View larger version (94K): [in a new window]   Fig. 7. Diffusion properties and signaling activity of Hh-GFP, HhN-GFP and Hhc85s-GFP in ttv- mutant cells. (A-K) ttv- clones labeled by the absence of b-gal staining (blue) in wing discs expressing Hh-GFP (A-C), HhN-GFP (E-G) and Hhc85s-GFP (I-K) with the hh-Gal4 driver (green) and stained for Ptc (A,E,I), Col (B,F,J) and Iro (C,G,K) in red. HhN-GFP and Hhc85s-GFP, but not wild-type Hh-GFP, appear inside the ttv- cells and in the cells located anterior to the clone (arrows in E,I). Ptc and Col are expressed only in the first row of ttv- cells next to the AP border (arrowheads in A,B,E,F,I,J) and Hh-GFP vesicles co-localize with Ptc in all cases (arrowheads in A). Iro is expressed only in the first row of cells in the wild-type Hh-GFP- and Hhc85s-GFP-expressing discs (arrows in C,K). In HhN-GFP-expressing discs, Iro is activated throughout the ttv- clone (arrowheads in G, clone 1 in H). However, Iro expression decreases in a clone far from the HhN-GFP-producing cells because HhN-GFP levels are lower than at the AP compartment border (arrow in G, clone 2 in H). (D,H,L) Graphs showing the activation of Ptc, Col and Iro in ttv- clones abutting the AP compartment border (clone 1) or located distant to the AP border (clone 2) by wild-type Hh-GFP (D), HhN-GFP (H) and Hhc85s-GFP (L). The light green represents Hh levels and the graded distribution of the protein produced in the P compartment and secreted to the A compartment; the dark green represents the signaling activity induced by the different Hh forms. The broken lines represent the Hh gradients and signaling activity in a disc that does not contain ttv- clones.

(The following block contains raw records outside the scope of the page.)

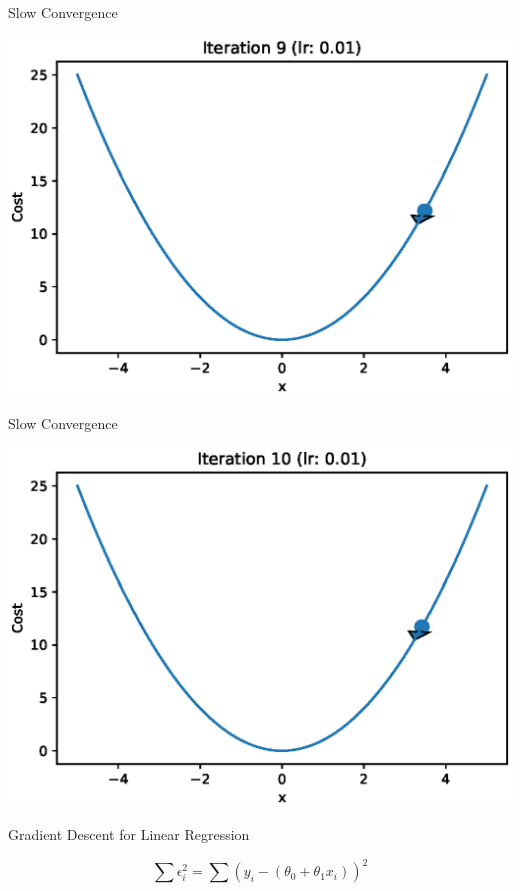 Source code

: \documentclass{beamer}
\begin{document}
	\begin{frame}{Slow Convergence}
		\begin{center}
			\includegraphics[totalheight=6cm]{gradient-descent/undershooting-9.eps}
		\end{center}
	\end{frame}
	
	\begin{frame}{Slow Convergence}
		\begin{center}
			\includegraphics[totalheight=6cm]{gradient-descent/undershooting-10.eps}
		\end{center}
	\end{frame}
	
	
	
	
	\begin{frame}{Gradient Descent for Linear Regression}
		
		\begin{equation*}
		\sum \epsilon_{i}^{2} = \sum (y_{i} - (\theta_{0} + \theta_{1}x_{i}))^{2}
		\end{equation*}
		
	\end{frame}
	
\end{document}
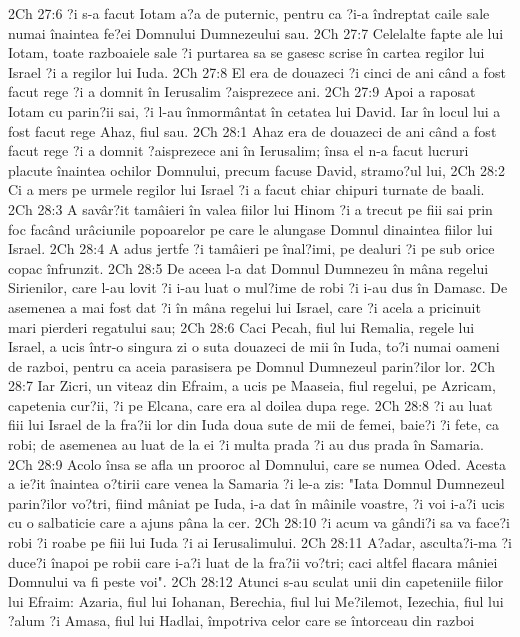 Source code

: 2Ch 27:6  ?i s-a facut Iotam a?a de puternic, pentru ca ?i-a îndreptat caile sale numai înaintea fe?ei Domnului Dumnezeului sau.
2Ch 27:7  Celelalte fapte ale lui Iotam, toate razboaiele sale ?i purtarea sa se gasesc scrise în cartea regilor lui Israel ?i a regilor lui Iuda.
2Ch 27:8  El era de douazeci ?i cinci de ani când a fost facut rege ?i a domnit în Ierusalim ?aisprezece ani.
2Ch 27:9  Apoi a raposat Iotam cu parin?ii sai, ?i l-au înmormântat în cetatea lui David. Iar în locul lui a fost facut rege Ahaz, fiul sau.
2Ch 28:1  Ahaz era de douazeci de ani când a fost facut rege ?i a domnit ?aisprezece ani în Ierusalim; însa el n-a facut lucruri placute înaintea ochilor Domnului, precum facuse David, stramo?ul lui,
2Ch 28:2  Ci a mers pe urmele regilor lui Israel ?i a facut chiar chipuri turnate de baali.
2Ch 28:3  A savâr?it tamâieri în valea fiilor lui Hinom ?i a trecut pe fiii sai prin foc facând urâciunile popoarelor pe care le alungase Domnul dinaintea fiilor lui Israel.
2Ch 28:4  A adus jertfe ?i tamâieri pe înal?imi, pe dealuri ?i pe sub orice copac înfrunzit.
2Ch 28:5  De aceea l-a dat Domnul Dumnezeu în mâna regelui Sirienilor, care l-au lovit ?i i-au luat o mul?ime de robi ?i i-au dus în Damasc. De asemenea a mai fost dat ?i în mâna regelui lui Israel, care ?i acela a pricinuit mari pierderi regatului sau;
2Ch 28:6  Caci Pecah, fiul lui Remalia, regele lui Israel, a ucis într-o singura zi o suta douazeci de mii în Iuda, to?i numai oameni de razboi, pentru ca aceia parasisera pe Domnul Dumnezeul parin?ilor lor.
2Ch 28:7  Iar Zicri, un viteaz din Efraim, a ucis pe Maaseia, fiul regelui, pe Azricam, capetenia cur?ii, ?i pe Elcana, care era al doilea dupa rege.
2Ch 28:8  ?i au luat fiii lui Israel de la fra?ii lor din Iuda doua sute de mii de femei, baie?i ?i fete, ca robi; de asemenea au luat de la ei ?i multa prada ?i au dus prada în Samaria.
2Ch 28:9  Acolo însa se afla un prooroc al Domnului, care se numea Oded. Acesta a ie?it înaintea o?tirii care venea la Samaria ?i le-a zis: "Iata Domnul Dumnezeul parin?ilor vo?tri, fiind mâniat pe Iuda, i-a dat în mâinile voastre, ?i voi i-a?i ucis cu o salbaticie care a ajuns pâna la cer.
2Ch 28:10  ?i acum va gândi?i sa va face?i robi ?i roabe pe fiii lui Iuda ?i ai Ierusalimului.
2Ch 28:11  A?adar, asculta?i-ma ?i duce?i înapoi pe robii care i-a?i luat de la fra?ii vo?tri; caci altfel flacara mâniei Domnului va fi peste voi".
2Ch 28:12  Atunci s-au sculat unii din capeteniile fiilor lui Efraim: Azaria, fiul lui Iohanan, Berechia, fiul lui Me?ilemot, Iezechia, fiul lui ?alum ?i Amasa, fiul lui Hadlai, împotriva celor care se întorceau din razboi
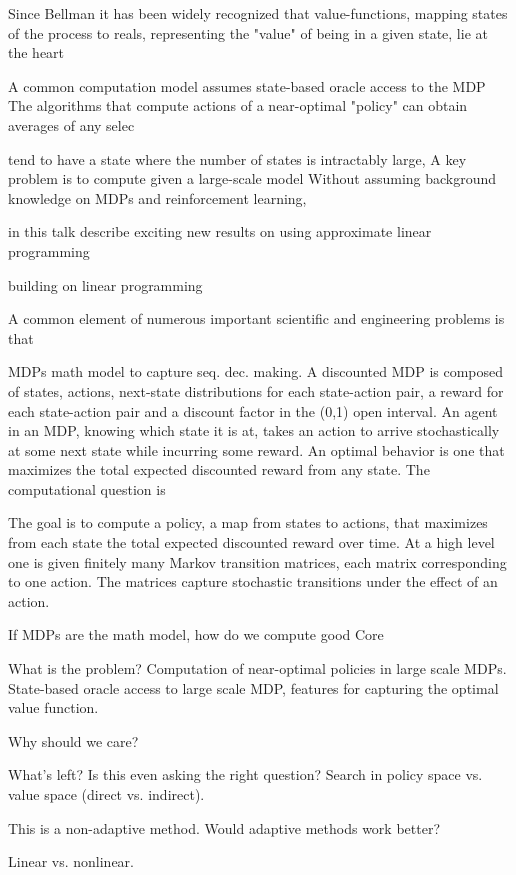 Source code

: Since Bellman it has been widely recognized that value-functions, mapping states of the process to reals, representing
the "value" of being in a given state, lie at the heart 

A common computation model assumes state-based oracle access to the MDP
The algorithms that compute actions of a near-optimal "policy" can obtain averages of any selec

tend to have a state  where the number of states is intractably large,
A key problem is to compute given a large-scale model
Without assuming background knowledge on MDPs and reinforcement learning,

in this talk 
describe exciting new results on using approximate linear programming


building on linear programming

A common element of numerous important scientific and engineering problems is that

MDPs math model to capture seq. dec. making.
A discounted MDP is composed of states, actions, next-state distributions for each state-action pair, a reward
for each state-action pair and a discount factor in the (0,1) open interval.
An agent in an MDP, knowing which state it is at,
takes an action to arrive stochastically at some next state while incurring some reward.
An optimal behavior is one that maximizes the total expected discounted reward from any state.
The computational question is 

The goal is to compute a policy, a map from states to actions, that maximizes from each state the total
expected discounted reward over time.
At a high level one is given finitely many Markov transition matrices, each matrix corresponding to one action.
The matrices capture stochastic transitions under the effect of an action.

If MDPs are the math model, how do we compute good
Core 

What is the problem?
Computation of near-optimal policies in large scale MDPs.
State-based oracle access to large scale MDP, features for capturing the optimal value function.

Why should we care?

What's left?
Is this even asking the right question? Search in policy space vs. value space (direct vs. indirect).

This is a non-adaptive method.
Would adaptive methods work better?

Linear vs. nonlinear.


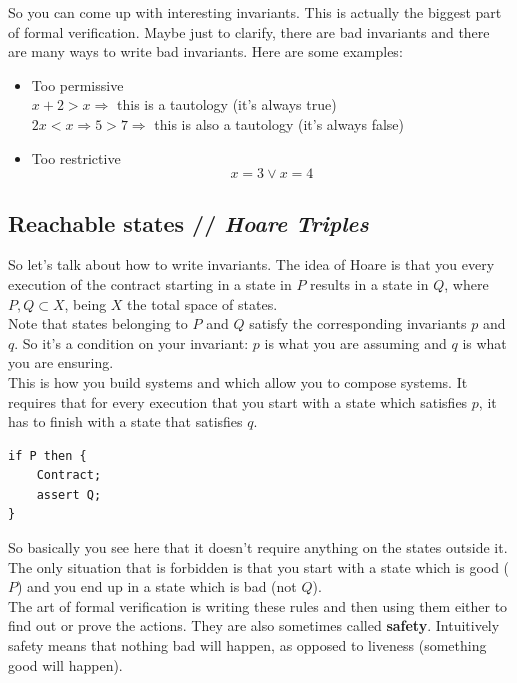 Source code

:\documentclass[oneside]{book}
\begin{document}
    So you can come up with interesting invariants.
    This is actually the biggest part of formal verification.
    Maybe just to clarify, there are bad invariants and there are many ways to write bad invariants.
    Here are some examples:

    \begin{itemize}
        \item Too permissive\\
            $x+2>x \Rightarrow$ this is a tautology (it's always true)\\
            $2x<x \Rightarrow 5>7 \Rightarrow$ this is also a tautology (it's always false)
        \item Too restrictive
            $$x=3\vee x=4$$
    \end{itemize}

    \subsection{Reachable states // \textit{Hoare Triples}}

    So let's talk about how to write invariants.
   The idea of Hoare is that you every execution of the contract starting in a state in $P$ results in a state in $Q$, where $P,Q\subset X$, being $X$ the total space of states.\\

    Note that states belonging to $P$ and $Q$ satisfy the corresponding invariants $p$ and $q$.
    So it's a condition on your invariant: $p$ is what you are assuming and $q$ is what you are ensuring.\\

    This is how you build systems and which allow you to compose systems.
    It requires that for every execution that you start with a state which satisfies $p$, it has to finish with a state that satisfies $q$.

    \begin{lstlisting}[language=Solidity, style=SolStyle]
if P then {
    Contract;
    assert Q;
}
\end{lstlisting}

    So basically you see here that it doesn't require anything on the states outside it.
    The only situation that is forbidden is that you start with a state which is good ($P$) and you end up in a state which is bad (not $Q$).\\

    The art of formal verification is writing these rules and then using them either to find out or prove the actions.
    They are also sometimes called \textbf{safety}.
    Intuitively safety means that nothing bad will happen, as opposed to liveness (something good will happen).\\
\end{document}
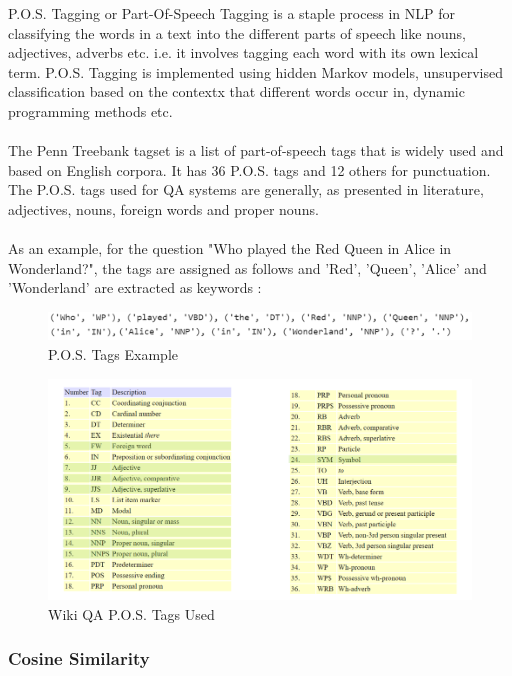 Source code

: \documentclass[12pt, a4paper]{article}
\begin{document}
P.O.S. Tagging or Part-Of-Speech Tagging is a staple process in NLP for classifying the words in a text into the different parts of speech like nouns, adjectives, adverbs etc. i.e. it involves tagging each word with its own lexical term. P.O.S. Tagging is implemented using hidden Markov models, unsupervised classification based on the contextx that different words occur in, dynamic programming methods etc. 
\\~\\ 
The Penn Treebank tagset is a list of part-of-speech tags that is widely used and based on English corpora. It has 36 P.O.S. tags and 12 others for punctuation. \cite{pos} The P.O.S. tags used for QA systems are generally, as presented in literature, adjectives, nouns, foreign words and proper nouns. 
\\~\\
As an example, for the question "Who played the Red Queen in Alice in Wonderland?", the tags are assigned as follows and 'Red', 'Queen', 'Alice' and 'Wonderland' are extracted as keywords : 

\begin{figure}[h]
    \includegraphics[scale=0.5]{pos tags eg.png} 
    \centering 
    \caption{P.O.S. Tags Example}
    \centering 
\end{figure} 

\begin{figure}[h]
    \includegraphics[scale=0.6]{pos stand.png} 
    \centering 
    \caption{Wiki QA P.O.S. Tags Used}
    \centering 
\end{figure} 

\subsubsection{Cosine Similarity} 
\end{document}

View larger version (56K): [in a new window]   Fig. 8. Signaling activity of Hh-GFP, HhN-GFP and Hhc85s-GFP in cells lacking tout-velu function and simultaneously expressing Hh. (A-D) Wing imaginal discs with clones mutant for ttv that also express wild-type Hh ectopically. All clones in the anterior compartment shown in the figure are located outside the expression domain of the different target genes tested. Clones are marked with GFP (A-D) and outlined with a red line (A'-D'). The discs are stained for different Hh targets (red): En (A,A'), Ptc (B,B'), Iro (C,C') and Ci (D,D'). (E) The results of the clone analysis. Hh triggers the response of low-threshold responses (Ci and Iro) in ttv- cells, while failing to activate high-threshold response genes (Ptc, En and Col) apart from the first row of cells within the clone.